[Dataset entries]
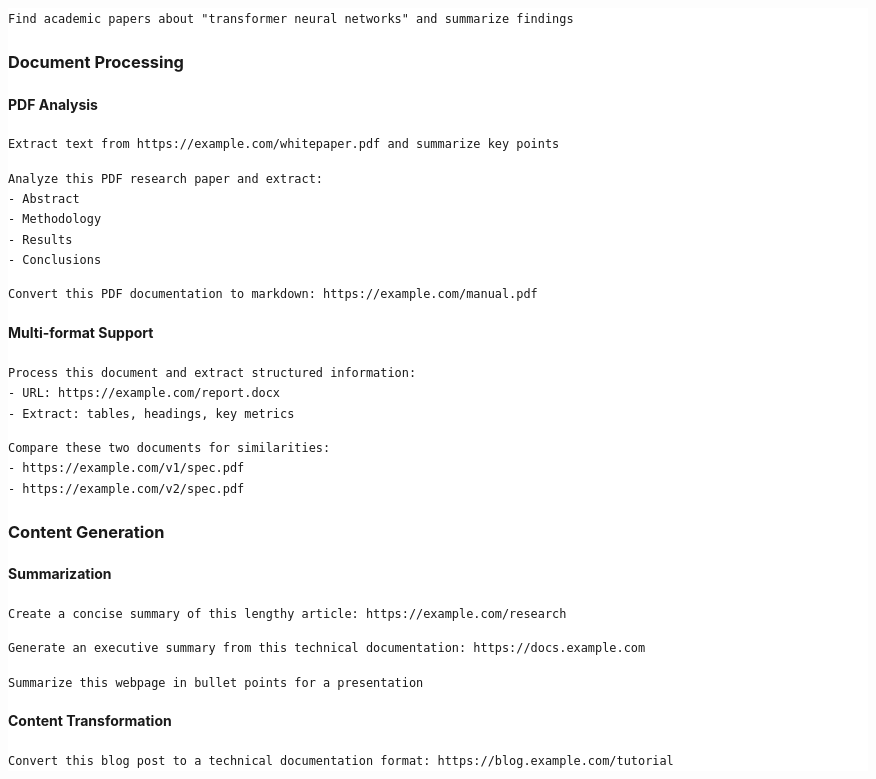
 ```
Find academic papers about "transformer neural networks" and summarize findings
```

### Document Processing

#### PDF Analysis

```
Extract text from https://example.com/whitepaper.pdf and summarize key points
```

```
Analyze this PDF research paper and extract:
- Abstract
- Methodology
- Results
- Conclusions
```

```
Convert this PDF documentation to markdown: https://example.com/manual.pdf
```

#### Multi-format Support

```
Process this document and extract structured information:
- URL: https://example.com/report.docx
- Extract: tables, headings, key metrics
```

```
Compare these two documents for similarities:
- https://example.com/v1/spec.pdf
- https://example.com/v2/spec.pdf
```

### Content Generation

#### Summarization

```
Create a concise summary of this lengthy article: https://example.com/research
```

```
Generate an executive summary from this technical documentation: https://docs.example.com
```

```
Summarize this webpage in bullet points for a presentation
```

#### Content Transformation

```
Convert this blog post to a technical documentation format: https://blog.example.com/tutorial
```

» **Exercise objective**
Please write out, exactly as they appear, the lines from the one containing "#### Summarization" through the last line of the records above, and nothing more.

» **Reply to the task**
#### Summarization

```
Create a concise summary of this lengthy article: https://example.com/research
```

```
Generate an executive summary from this technical documentation: https://docs.example.com
```

```
Summarize this webpage in bullet points for a presentation
```

#### Content Transformation

```
Convert this blog post to a technical documentation format: https://blog.example.com/tutorial
```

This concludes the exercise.